Apparemment se trouvant lasse Des paisibles amusements, Voulut au plaisir de la chasse Accorder quelques doux moments.

Plusieurs bêtes furent lancées, Et toutes ardemment poussées ; On entendoit retentir un grand bois Du bruit des cors, des chiens, des échos et des voix.

Il ne fut cerf ni daim qui n'en frémît de crainte, Et qui, dans la terreur dont il eut l'âme atteinte, Déjà d'un lévrier ne se crût le butin ; Et même, m'a-t-on dit, jusqu'à certaine Biche,

Qui du creux d'un vieux tronc s'étoit fait une niche, S'assurait sur son sexe et bravoit le destin, Comme une autre se vit chassée, Et fut sans pitié relancée

Par un cruel Chasseur, moins courtois qu'un lutin. Par hasard, alors la pauvrette Étoit avec un Cerf, depuis peu son amant, Qui lui disoit doux propos et fleurette

Et d'un langage cerf lui contoit son tourment. Car, comme nous, les cerfs ont leur langage, Et le succès nous apprend, chaque jour, Qu'il n'est animal si sauvage,

Poisson dans sa coquille, oiseau dans son bocage, Qui ne sache parler d'amour. Ah ! si la Biche alors eût pu se faire entendre, Que n'eût-elle point dit au Chasseur indiscret,

Qui dans l'endroit peut-être le plus tendre Trouble son entretien secret ? « Ingrat ! eût-elle pu lui dire, Quand l'amour t'a conduit cent fois

Dans le plus épais de ce bois, Pour y soupirer ton martyre, Courtisan, chasseur ou héros, Toi qui viens me livrer une guerre si rude,

Ai-je troublé ta solitude, Comme tu troubles mon repos ? » Si chaque bête ainsi déclaroit sa pensée, Et que chaque mortel examinât son cœur,

Il n'est bête si fort pressée Qui n'échappât souvent aux remords du chasseur.
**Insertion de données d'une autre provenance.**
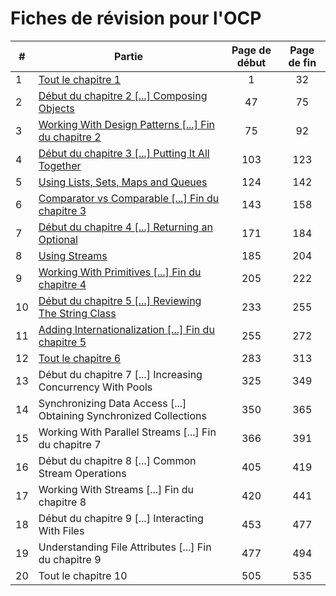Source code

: # Fiches de révision pour l'OCP
|#|Partie|Page de début|Page de fin|
|---|---|:---:|:---:|
|1|[Tout le chapitre 1](fiches/FICHE_01.md)|1|32|
|2|[Début du chapitre 2 [...] Composing Objects](fiches/FICHE_02.md)|47|75|
|3|[Working With Design Patterns [...] Fin du chapitre 2](fiches/FICHE_03.md)|75|92|
|4|[Début du chapitre 3 [...] Putting It All Together](fiches/FICHE_04.md)|103|123|
|5|[Using Lists, Sets, Maps and Queues](fiches/FICHE_05.md)|124|142|
|6|[Comparator vs Comparable [...] Fin du chapitre 3](fiches/FICHE_06.md)|143|158|
|7|[Début du chapitre 4 [...] Returning an Optional](fiches/FICHE_07.md)|171|184|
|8|[Using Streams](fiches/FICHE_08.md)|185|204|
|9|[Working With Primitives [...] Fin du chapitre 4](fiches/FICHE_09.md)|205|222|
|10|[Début du chapitre 5 [...] Reviewing The String Class](fiches/FICHE_10.md)|233|255|
|11|[Adding Internationalization [...] Fin du chapitre 5](fiches/FICHE_11.md)|255|272|
|12|[Tout le chapitre 6](fiches/FICHE_12.md)|283|313|
|13|Début du chapitre 7 [...] Increasing Concurrency With Pools|325|349|
|14|Synchronizing Data Access [...] Obtaining Synchronized Collections|350|365|
|15|Working With Parallel Streams [...] Fin du chapitre 7|366|391|
|16|Début du chapitre 8 [...] Common Stream Operations|405|419|
|17|Working With Streams [...] Fin du chapitre 8|420|441|
|18|Début du chapitre 9 [...] Interacting With Files|453|477|
|19|Understanding File Attributes [...] Fin du chapitre 9|477|494|
|20|Tout le chapitre 10|505|535|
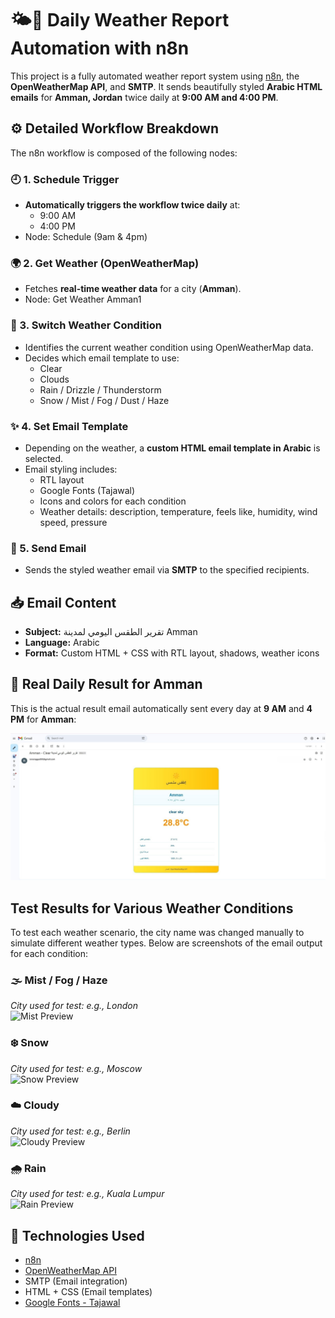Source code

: # 🌤️📧 Daily Weather Report Automation with n8n

This project is a fully automated weather report system using [n8n](https://n8n.io), the **OpenWeatherMap API**, and **SMTP**. It sends beautifully styled **Arabic HTML emails** for **Amman, Jordan** twice daily at **9:00 AM and 4:00 PM**.

## ⚙️ Detailed Workflow Breakdown

The n8n workflow is composed of the following nodes:

### 🕘 1. Schedule Trigger
- **Automatically triggers the workflow twice daily** at:
  -  9:00 AM 
  -  4:00 PM
- Node: Schedule (9am & 4pm)

### 🌍 2. Get Weather (OpenWeatherMap)
- Fetches **real-time weather data** for a city (**Amman**).
- Node: Get Weather Amman1

### 🔀 3. Switch Weather Condition
- Identifies the current weather condition using OpenWeatherMap data.
- Decides which email template to use:
  - Clear
  - Clouds
  - Rain / Drizzle / Thunderstorm
  - Snow / Mist / Fog / Dust / Haze

### ✨ 4. Set Email Template
- Depending on the weather, a **custom HTML email template in Arabic** is selected.
- Email styling includes:
  - RTL layout
  - Google Fonts (Tajawal)
  - Icons and colors for each condition
  - Weather details: description, temperature, feels like, humidity, wind speed, pressure

### 📧 5. Send Email
- Sends the styled weather email via **SMTP** to the specified recipients.

## 📥 Email Content

- **Subject:** تقرير الطقس اليومي لمدينة Amman
- **Language:** Arabic
- **Format:** Custom HTML + CSS with RTL layout, shadows, weather icons


## 📸 Real Daily Result for Amman

This is the actual result email automatically sent every day at **9 AM** and **4 PM** for **Amman**:

![Real Result - Amman](images/amman.png)


##  Test Results for Various Weather Conditions

To test each weather scenario, the city name was changed manually to simulate different weather types. Below are screenshots of the email output for each condition:

### 🌫️ Mist / Fog / Haze  
*City used for test: e.g., London*  
![Mist Preview](images/test_mist.png)

### ❄️ Snow  
*City used for test: e.g., Moscow*  
![Snow Preview](images/test_snow.png)

### ☁️ Cloudy  
*City used for test: e.g., Berlin*  
![Cloudy Preview](images/test_cloudy.png)

### 🌧️ Rain  
*City used for test: e.g., Kuala Lumpur*  
![Rain Preview](images/test_rain.png)


## 🧩 Technologies Used

- [n8n](https://n8n.io)
- [OpenWeatherMap API](https://openweathermap.org/)
- SMTP (Email integration)
- HTML + CSS (Email templates)
- [Google Fonts - Tajawal](https://fonts.google.com/specimen/Tajawal)
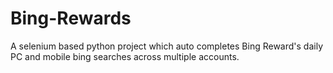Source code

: # Bing-Rewards
A selenium based python project which auto completes Bing Reward's daily PC and mobile bing searches across multiple accounts. 

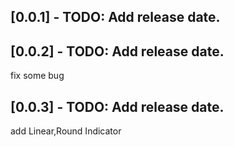 ## [0.0.1] - TODO: Add release date.
## [0.0.2] - TODO: Add release date.
fix some bug
## [0.0.3] - TODO: Add release date.
add Linear,Round Indicator

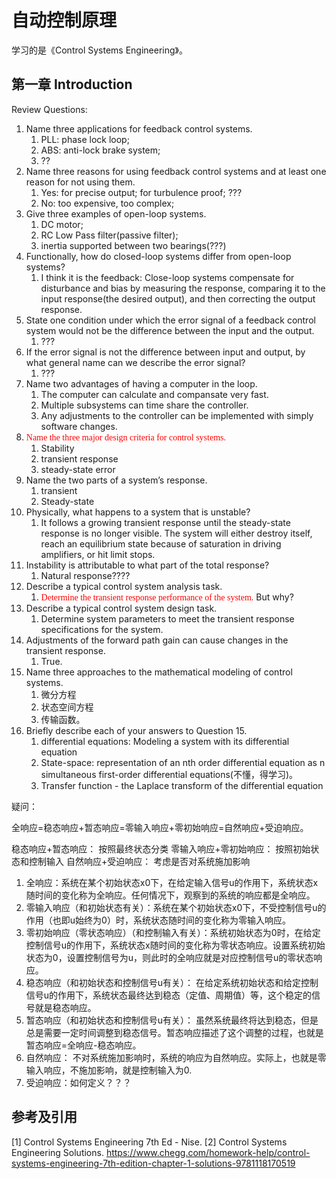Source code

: # 自动控制原理

学习的是《Control Systems Engineering》。

## 第一章 Introduction

Review Questions:

1. Name three applications for feedback control systems.
   1. PLL: phase lock loop;
   2. ABS: anti-lock brake system;
   3. ??
2. Name three reasons for using feedback control systems and at least one reason for not using them.
   1. Yes: for precise output; for turbulence proof; ???
   2. No: too expensive, too complex;
3. Give three examples of open-loop systems.
   1. DC motor;
   2. RC Low Pass filter(passive filter);
   3. inertia supported between two bearings(???)
4. Functionally, how do closed-loop systems differ from open-loop systems?
   1. I think it is the feedback: Close-loop systems compensate for disturbance and bias by measuring the response, comparing it to the input response(the desired output), and then correcting the output response.
5. State one condition under which the error signal of a feedback control system would not be the difference between the input and the output.
   1. ???
6. If the error signal is not the difference between input and output, by what general name can we describe the error signal?
   1. ???
7. Name two advantages of having a computer in the loop.
   1. The computer can calculate and compansate very fast.
   2. Multiple subsystems can time share the controller.
   3. Any adjustments to the controller can be implemented with simply software changes.
8. <font face="黑体" color=red>Name the three major design criteria for control systems.</font>
   1. Stability
   2. transient response
   3. steady-state error
9. Name the two parts of a system’s response.
   1. transient
   2. Steady-state
10. Physically, what happens to a system that is unstable?
    1. It follows a growing transient response until the steady-state response is no longer visible. The system will either destroy itself, reach an equilibrium state because of saturation in driving amplifiers, or hit limit stops.
11. Instability is attributable to what part of the total response?
    1. Natural response????
12. Describe a typical control system analysis task.
    1. <font face="黑体" color=red> Determine the transient response performance of the system.</font> But why?
13. Describe a typical control system design task.
    1. Determine system parameters to meet the transient response specifications for the system.
14. Adjustments of the forward path gain can cause changes in the transient response.
    1. True.
15. Name three approaches to the mathematical modeling of control systems.
    1. 微分方程
    2. 状态空间方程
    3. 传输函数。
16. Briefly describe each of your answers to Question 15.
    1. differential equations: Modeling a system with its differential equation
    2. State-space: representation of an nth order differential equation as n simultaneous first-order differential equations(不懂，得学习)。
    3. Transfer function - the Laplace transform of the differential equation

疑问：

全响应=稳态响应+暂态响应=零输入响应+零初始响应=自然响应+受迫响应。

稳态响应+暂态响应： 按照最终状态分类
零输入响应+零初始响应： 按照初始状态和控制输入
自然响应+受迫响应： 考虑是否对系统施加影响

1. 全响应：系统在某个初始状态x0下，在给定输入信号u的作用下，系统状态x随时间的变化称为全响应。任何情况下，观察到的系统的响应都是全响应。
2. 零输入响应（和初始状态有关）：系统在某个初始状态x0下，不受控制信号u的作用（也即u始终为0）时，系统状态随时间的变化称为零输入响应。
3. 零初始响应（零状态响应）（和控制输入有关）：系统初始状态为0时，在给定控制信号u的作用下，系统状态x随时间的变化称为零状态响应。设置系统初始状态为0，设置控制信号为u，则此时的全响应就是对应控制信号u的零状态响应。
4. 稳态响应（和初始状态和控制信号u有关）： 在给定系统初始状态和给定控制信号u的作用下，系统状态最终达到稳态（定值、周期值）等，这个稳定的信号就是稳态响应。
5. 暂态响应（和初始状态和控制信号u有关）： 虽然系统最终将达到稳态，但是总是需要一定时间调整到稳态信号。暂态响应描述了这个调整的过程，也就是暂态响应=全响应-稳态响应。
6. 自然响应： 不对系统施加影响时，系统的响应为自然响应。实际上，也就是零输入响应，不施加影响，就是控制输入为0.
7. 受迫响应：如何定义？？？

## 参考及引用

[1] Control Systems Engineering 7th Ed - Nise.
[2] Control Systems Engineering Solutions. <https://www.chegg.com/homework-help/control-systems-engineering-7th-edition-chapter-1-solutions-9781118170519>

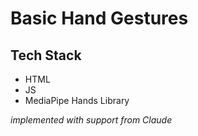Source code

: # Basic Hand Gestures
## Tech Stack
- HTML
- JS
- MediaPipe Hands Library

*implemented with support from Claude*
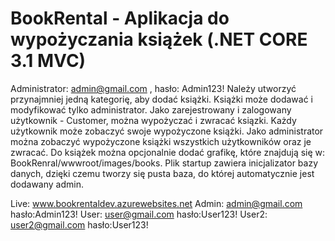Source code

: # BookRental - Aplikacja do wypożyczania książek (.NET CORE 3.1 MVC)
Administrator: admin@gmail.com , hasło: Admin123!
Należy utworzyć przynajmniej jedną kategorię, aby dodać książki. Książki może dodawać i modyfikować tylko administrator. Jako zarejestrowany i zalogowany użytkownik - Customer, można wypożyczać i zwracać ksiązki. Każdy użytkownik może zobaczyć swoje wypożyczone książki. Jako administrator można zobaczyć wypożyczone książki wszystkich użytkowników oraz je zwracać. Do książek można opcjonalnie dodać grafikę, które znajdują się w: BookRenral/wwwroot/images/books. Plik startup zawiera inicjalizator bazy danych, dzięki czemu tworzy się pusta baza, do której automatycznie jest dodawany admin.

Live: www.bookrentaldev.azurewebsites.net 
Admin: admin@gmail.com hasło:Admin123! 
User: user@gmail.com hasło:User123!
User2: user2@gmail.com hasło:User123!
Mais ceci pour la Biche est un espoir frivole : Elle eût fait, pour parler, des efforts superflus,

Et depuis qu'Ésope n'est plus, Tout animal a perdu la parole. Son Cerf seul avoit l'art d'entendre ses discours ; Il n'avoit pas celui de les redire.

En vain, de ce malheur, il gémit et soupire, Il ne peut à la Biche offrir aucun secours : Aux yeux de son amant la triste amante expire. Je ne sais si ce fut accident ou transport

Qui contraignit l'amant à partager son sort, Je ne jure de rien, de peur de me méprendre ; Mais je sais qu'on vient de m'apprendre Que la Biche n'est plus et que le Cerf est mort.